Looking for some advice/recommendations. This is my first post, so I'll also introduce myself a bit. I'm currently a student at Southern through their extension site in Northwest Arkansas, enrolled as a M.A.T.S student. Not sure what my exact goals are at this point, but I love theology and writing and would perhaps, someday, like to teach and maybe do some writing. I work full-time, have a mortgage, a family, etc. so relocation is not an option for me at this time. Because of my academic leanings and geographical constraints, I'm a somewhat drawn to RTS's distance M.A.R. which seems to be a little more academically and theologically oriented when comparing the programs side-by-side. A Google search also turns up more M.A.'s from RTS than Southern at academic institutions and sites. My questions are:

1) From what you know, would RTS (as opposed to Southern) be viewed as more academically rigorous?
2) If so, is that factor offset by the fact that for me, the RTS MA would be done largely by distance whereas most of my MA from Southern would be completed face-to-face (via extension and intensive courses), in that distance courses carry a stigma in certain circles?
3) Put simply, which of the two degrees/schools do you think would have more utility in academic circles?

Other factors for me is that RTS is more expensive (I'm Southern Baptist and get the discounts at SBTS) and the RTS MA is 60 hours vs. Southern's 48 hours.

I truly appreciate any thoughts or advice!

Jason


----------



## RamistThomist (Oct 17, 2007)

I was an M.Div student at Jackson but am now trying to change to the M.A.R. thing on virtual.



> 1) From what you know, would RTS (as opposed to Southern) be viewed as more academically rigorous?

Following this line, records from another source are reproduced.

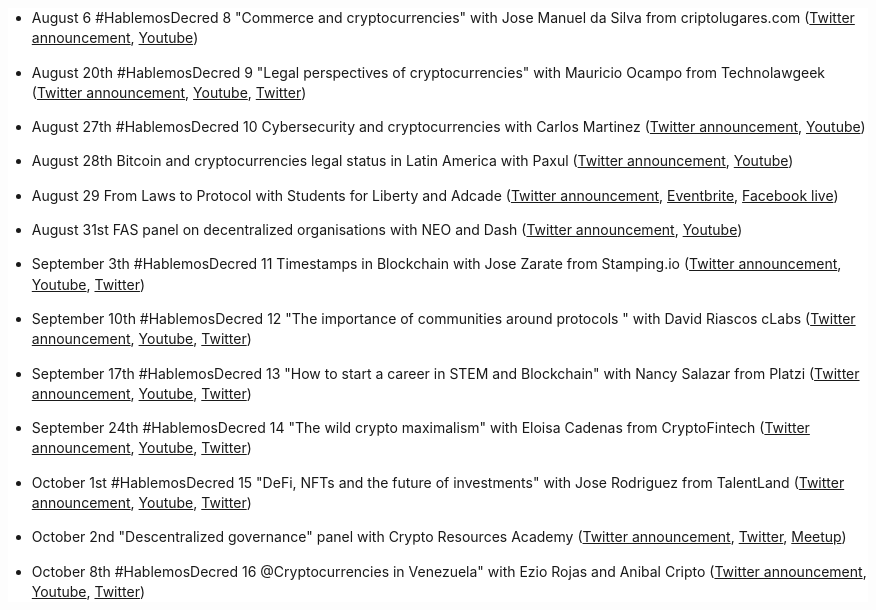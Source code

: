 - August 6 #HablemosDecred 8 "Commerce and cryptocurrencies" with Jose Manuel da Silva from criptolugares.com ([Twitter announcement](https://twitter.com/Decred_ES/status/1287924524906958848), [Youtube](https://youtu.be/z-6a_tgE89E))

-  August 20th #HablemosDecred 9 "Legal perspectives of cryptocurrencies" with Mauricio Ocampo from Technolawgeek ([Twitter announcement](https://twitter.com/Decred_ES/status/1294416104723488769), [Youtube](https://www.youtube.com/watch?v=VzELuWRqCo4&t=6s), [Twitter](https://twitter.com/Decred_ES/status/1296570295176712192))

-  August 27th #HablemosDecred 10 Cybersecurity and cryptocurrencies with Carlos Martinez ([Twitter announcement](https://twitter.com/Decred_ES/status/1298778395891961862), [Youtube](https://www.youtube.com/watch?v=GosMlhxWK3M&t=3s))
  
- August 28th Bitcoin and cryptocurrencies legal status in Latin America with Paxul ([Twitter announcement](https://twitter.com/Decred_ES/status/1298664435188408320), [Youtube](https://www.youtube.com/watch?v=S9klI1rUGvM))
  
- August 29 From Laws to Protocol with Students for Liberty and Adcade ([Twitter announcement](https://twitter.com/Decred_ES/status/1299506004607094784), [Eventbrite](https://www.eventbrite.com/e/de-las-leyes-al-protocolo-blockchain-y-su-transfondo-libertario-tickets-118117052283#), [Facebook live](https://www.facebook.com/894983097182840/videos/312801089791414))

-  August 31st FAS panel on decentralized organisations with NEO and Dash ([Twitter announcement](https://twitter.com/Decred_ES/status/1298275771333705728), [Youtube](https://www.youtube.com/watch?v=yIlVTSObIzU&feature=youtu.be))
  
-  September 3th #HablemosDecred 11 Timestamps in Blockchain with Jose Zarate from Stamping.io ([Twitter announcement](https://twitter.com/Decred_ES/status/1300809902777139200), [Youtube](https://www.youtube.com/watch?v=QwsWiJ8v5qE&feature=youtu.be), [Twitter](https://twitter.com/Decred_ES/status/1301277545418104835))

-  September 10th #HablemosDecred 12 "The importance of communities around protocols " with David Riascos cLabs ([Twitter announcement](https://twitter.com/Decred_ES/status/1304153821631791104), [Youtube](https://youtu.be/QC5_1PqJb_4), [Twitter](https://twitter.com/Decred_ES/status/1303442515585101824))
    
-  September 17th #HablemosDecred 13 "How to start a career in STEM and Blockchain" with Nancy Salazar from Platzi ([Twitter announcement](https://twitter.com/Decred_ES/status/1305595709257846785), [Youtube](https://youtu.be/f_ppC-GVDk8), [Twitter](https://twitter.com/Decred_ES/status/1306401184413102082)) 
  
-  September 24th #HablemosDecred 14 "The wild crypto maximalism" with Eloisa Cadenas from CryptoFintech ([Twitter announcement](https://twitter.com/Decred_ES/status/1308582624772927494), [Youtube](https://youtu.be/EGaMhQX3Wd4), [Twitter](https://twitter.com/Decred_ES/status/1308958448713859082))

-  October 1st #HablemosDecred 15 "DeFi, NFTs and the future of investments" with Jose Rodriguez from TalentLand ([Twitter announcement](https://twitter.com/Decred_ES/status/1310685771884625920), [Youtube](https://www.youtube.com/watch?v=wkT01O_mRZk), [Twitter](https://twitter.com/Decred_ES/status/1311018033247387650))

-  October 2nd "Descentralized governance" panel with Crypto Resources Academy ([Twitter announcement](https://twitter.com/Decred_ES/status/1310961312105672705), [Twitter](https://twitter.com/Decred_ES/status/1312150389160988673), [Meetup](https://www.meetup.com/es/Crypto-Resources/events/273511090/?isFirstPublish=true))
  
-  October 8th #HablemosDecred 16 @Cryptocurrencies in Venezuela" with Ezio Rojas and Anibal Cripto ([Twitter announcement](https://twitter.com/Decred_ES/status/1313526622927171585), [Youtube](https://www.youtube.com/watch?v=xxNFxZJuOwA), [Twitter](https://twitter.com/Decred_ES/status/1314347838348972033))
    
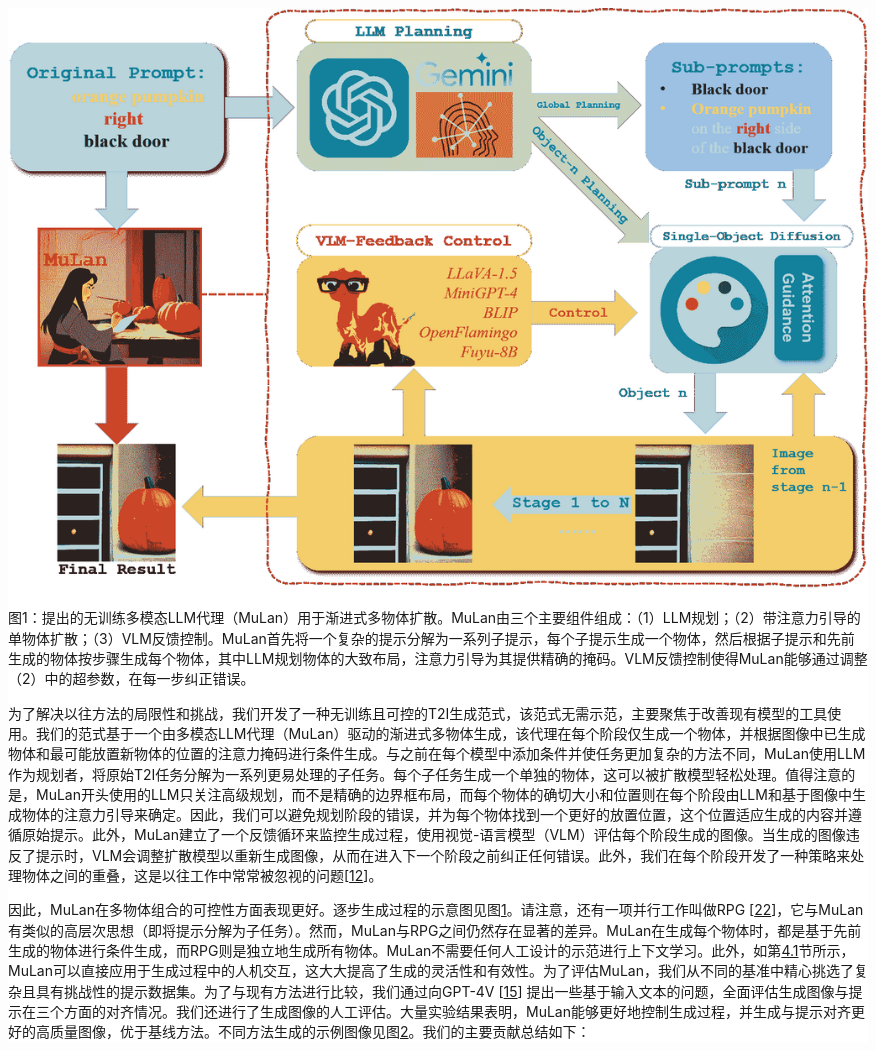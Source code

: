 ![参考标题](img/baa0d6f8a760c5cab1fb7ff272af8a4c.png)

图1：提出的无训练多模态LLM代理（MuLan）用于渐进式多物体扩散。MuLan由三个主要组件组成：（1）LLM规划；（2）带注意力引导的单物体扩散；（3）VLM反馈控制。MuLan首先将一个复杂的提示分解为一系列子提示，每个子提示生成一个物体，然后根据子提示和先前生成的物体按步骤生成每个物体，其中LLM规划物体的大致布局，注意力引导为其提供精确的掩码。VLM反馈控制使得MuLan能够通过调整（2）中的超参数，在每一步纠正错误。

为了解决以往方法的局限性和挑战，我们开发了一种无训练且可控的T2I生成范式，该范式无需示范，主要聚焦于改善现有模型的工具使用。我们的范式基于一个由多模态LLM代理（MuLan）驱动的渐进式多物体生成，该代理在每个阶段仅生成一个物体，并根据图像中已生成物体和最可能放置新物体的位置的注意力掩码进行条件生成。与之前在每个模型中添加条件并使任务更加复杂的方法不同，MuLan使用LLM作为规划者，将原始T2I任务分解为一系列更易处理的子任务。每个子任务生成一个单独的物体，这可以被扩散模型轻松处理。值得注意的是，MuLan开头使用的LLM只关注高级规划，而不是精确的边界框布局，而每个物体的确切大小和位置则在每个阶段由LLM和基于图像中生成物体的注意力引导来确定。因此，我们可以避免规划阶段的错误，并为每个物体找到一个更好的放置位置，这个位置适应生成的内容并遵循原始提示。此外，MuLan建立了一个反馈循环来监控生成过程，使用视觉-语言模型（VLM）评估每个阶段生成的图像。当生成的图像违反了提示时，VLM会调整扩散模型以重新生成图像，从而在进入下一个阶段之前纠正任何错误。此外，我们在每个阶段开发了一种策略来处理物体之间的重叠，这是以往工作中常常被忽视的问题[[12](https://arxiv.org/html/2402.12741v2#bib.bib12)]。

因此，MuLan在多物体组合的可控性方面表现更好。逐步生成过程的示意图见图[1](https://arxiv.org/html/2402.12741v2#S1.F1 "图 1 ‣ 1 介绍 ‣ MuLan：用于渐进式和交互式多物体扩散的多模态大语言模型代理")。请注意，还有一项并行工作叫做RPG [[22](https://arxiv.org/html/2402.12741v2#bib.bib22)]，它与MuLan有类似的高层次思想（即将提示分解为子任务）。然而，MuLan与RPG之间仍然存在显著的差异。MuLan在生成每个物体时，都是基于先前生成的物体进行条件生成，而RPG则是独立地生成所有物体。MuLan不需要任何人工设计的示范进行上下文学习。此外，如第[4.1](https://arxiv.org/html/2402.12741v2#S4.SS1 "4.1 主要结果与分析 ‣ 4 实验 ‣ MuLan：用于渐进式和交互式多物体扩散的多模态大语言模型代理")节所示，MuLan可以直接应用于生成过程中的人机交互，这大大提高了生成的灵活性和有效性。为了评估MuLan，我们从不同的基准中精心挑选了复杂且具有挑战性的提示数据集。为了与现有方法进行比较，我们通过向GPT-4V [[15](https://arxiv.org/html/2402.12741v2#bib.bib15)] 提出一些基于输入文本的问题，全面评估生成图像与提示在三个方面的对齐情况。我们还进行了生成图像的人工评估。大量实验结果表明，MuLan能够更好地控制生成过程，并生成与提示对齐更好的高质量图像，优于基线方法。不同方法生成的示例图像见图[2](https://arxiv.org/html/2402.12741v2#S1.F2 "图 2 ‣ 1 介绍 ‣ MuLan：用于渐进式和交互式多物体扩散的多模态大语言模型代理")。我们的主要贡献总结如下：
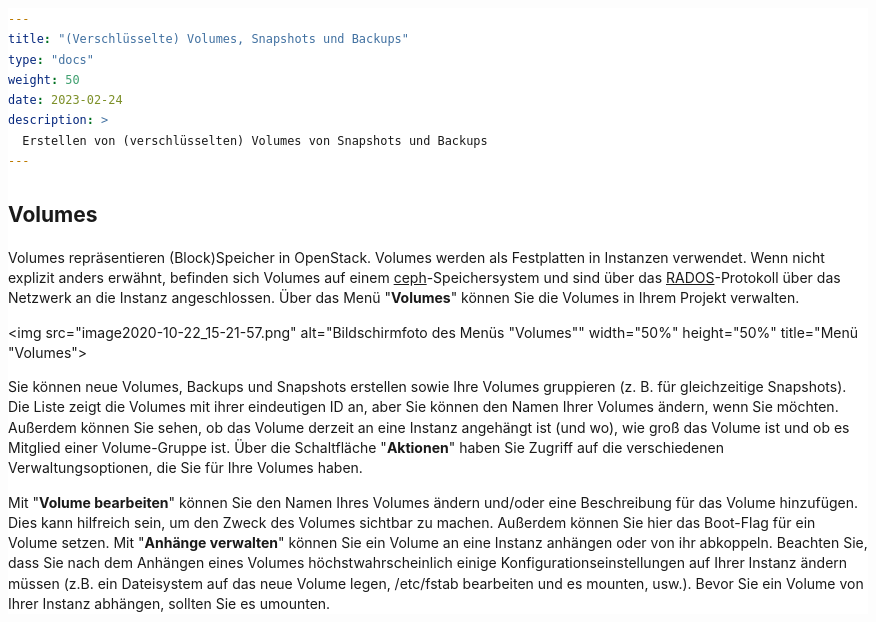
 ```yaml
---
title: "(Verschlüsselte) Volumes, Snapshots und Backups"
type: "docs"
weight: 50
date: 2023-02-24
description: >
  Erstellen von (verschlüsselten) Volumes von Snapshots und Backups
---
```


## Volumes

Volumes repräsentieren (Block)Speicher in OpenStack. Volumes werden als Festplatten in Instanzen verwendet. Wenn nicht explizit anders erwähnt, befinden sich Volumes auf einem [ceph](https://ceph.io/en/)-Speichersystem und sind über das [RADOS](https://docs.ceph.com/en/quincy/rbd/index.html)-Protokoll über das Netzwerk an die Instanz angeschlossen.
Über das Menü "**Volumes**" können Sie die Volumes in Ihrem Projekt verwalten. 

<img src="image2020-10-22_15-21-57.png" alt="Bildschirmfoto des Menüs "Volumes"" width="50%" height="50%" title="Menü "Volumes">

Sie können neue Volumes, Backups und Snapshots erstellen sowie Ihre Volumes gruppieren (z. B. für gleichzeitige Snapshots). Die Liste zeigt die Volumes mit ihrer eindeutigen ID an, aber Sie können den Namen Ihrer Volumes ändern, wenn Sie möchten. Außerdem können Sie sehen, ob das Volume derzeit an eine Instanz angehängt ist (und wo), wie groß das Volume ist und ob es Mitglied einer Volume-Gruppe ist. Über die Schaltfläche "**Aktionen**" haben Sie Zugriff auf die verschiedenen Verwaltungsoptionen, die Sie für Ihre Volumes haben.

Mit "**Volume bearbeiten**" können Sie den Namen Ihres Volumes ändern und/oder eine Beschreibung für das Volume hinzufügen. Dies kann hilfreich sein, um den Zweck des Volumes sichtbar zu machen. Außerdem können Sie hier das Boot-Flag für ein Volume setzen. Mit "**Anhänge verwalten**" können Sie ein Volume an eine Instanz anhängen oder von ihr abkoppeln. Beachten Sie, dass Sie nach dem Anhängen eines Volumes höchstwahrscheinlich einige Konfigurationseinstellungen auf Ihrer Instanz ändern müssen (z.B. ein Dateisystem auf das neue Volume legen, /etc/fstab bearbeiten und es mounten, usw.). Bevor Sie ein Volume von Ihrer Instanz abhängen, sollten Sie es umounten.
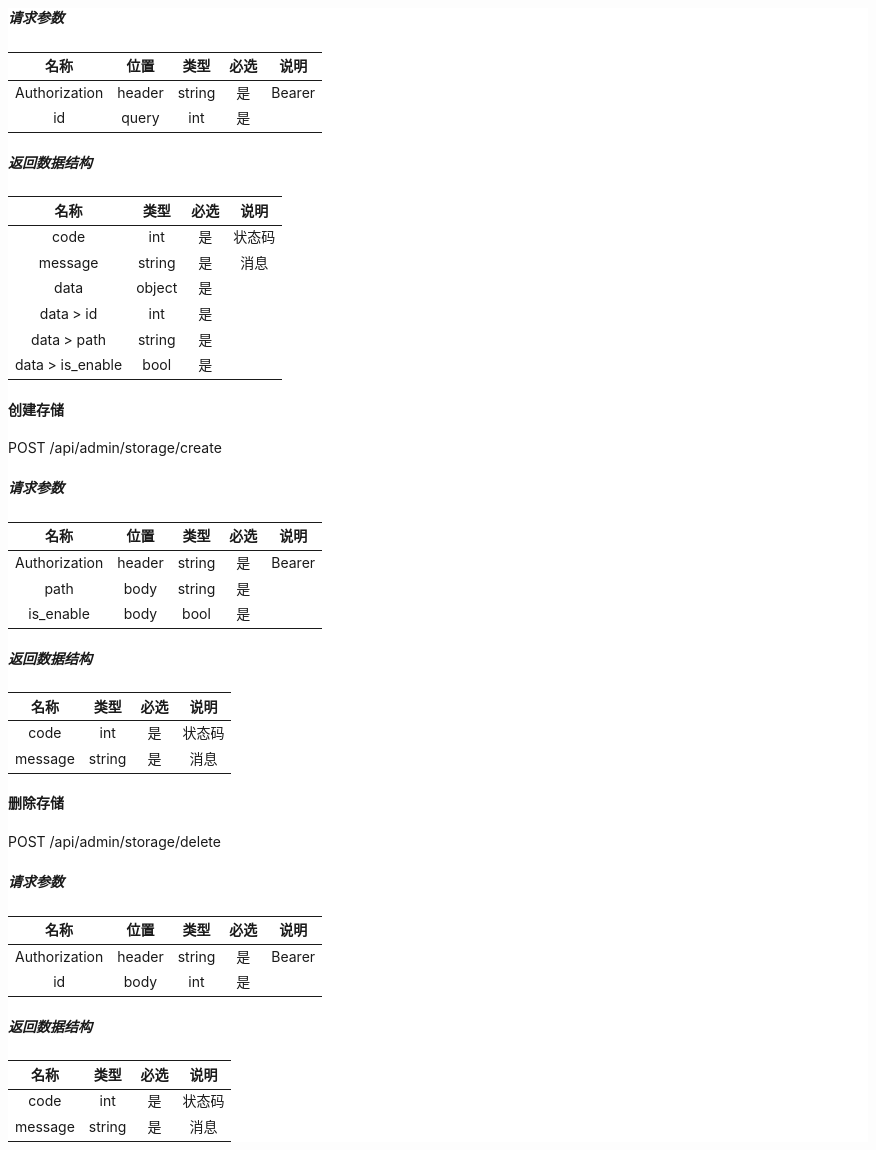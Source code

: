 ##### 请求参数
| 名称 | 位置 | 类型 | 必选 | 说明 |
| :--: | :--: | :--: | :--: | :--: |
| Authorization | header | string | 是 | Bearer |
| id | query | int | 是 |  |

##### 返回数据结构
| 名称 | 类型 | 必选 | 说明 |
| :--: | :--: | :--: | :--: |
| code | int | 是 | 状态码 |
| message | string | 是 | 消息 |
| data | object | 是 |  |
| data > id | int | 是 |  |
| data > path | string | 是 |  |
| data > is_enable | bool | 是 |  |

#### 创建存储
POST /api/admin/storage/create

##### 请求参数
| 名称 | 位置 | 类型 | 必选 | 说明 |
| :--: | :--: | :--: | :--: | :--: |
| Authorization | header | string | 是 | Bearer |
| path | body | string | 是 |  |
| is_enable | body | bool | 是 |  |

##### 返回数据结构
| 名称 | 类型 | 必选 | 说明 |
| :--: | :--: | :--: | :--: |
| code | int | 是 | 状态码 |
| message | string | 是 | 消息 |

#### 删除存储
POST /api/admin/storage/delete

##### 请求参数
| 名称 | 位置 | 类型 | 必选 | 说明 |
| :--: | :--: | :--: | :--: | :--: |
| Authorization | header | string | 是 | Bearer |
| id | body | int | 是 |  |

##### 返回数据结构
| 名称 | 类型 | 必选 | 说明 |
| :--: | :--: | :--: | :--: |
| code | int | 是 | 状态码 |
| message | string | 是 | 消息 |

Not necessarily. It really depends on the class and the professor. The apologetics and ethics classes via RTS virtual were tough (but fun!)



> 2) If so, is that factor offset by the fact that for me, the RTS MA would be done largely by distance whereas most of my MA from Southern would be completed face-to-face (via extension and intensive courses), in that distance courses carry a stigma in certain circles?



Normally that would be the case but RTS is pushing the fact that they ARE accredited in Virtual, so I actually think their Virtual program will be fine (but when the Beast arises and the Democrats seize power, accredited theological degrees will be worse than useless).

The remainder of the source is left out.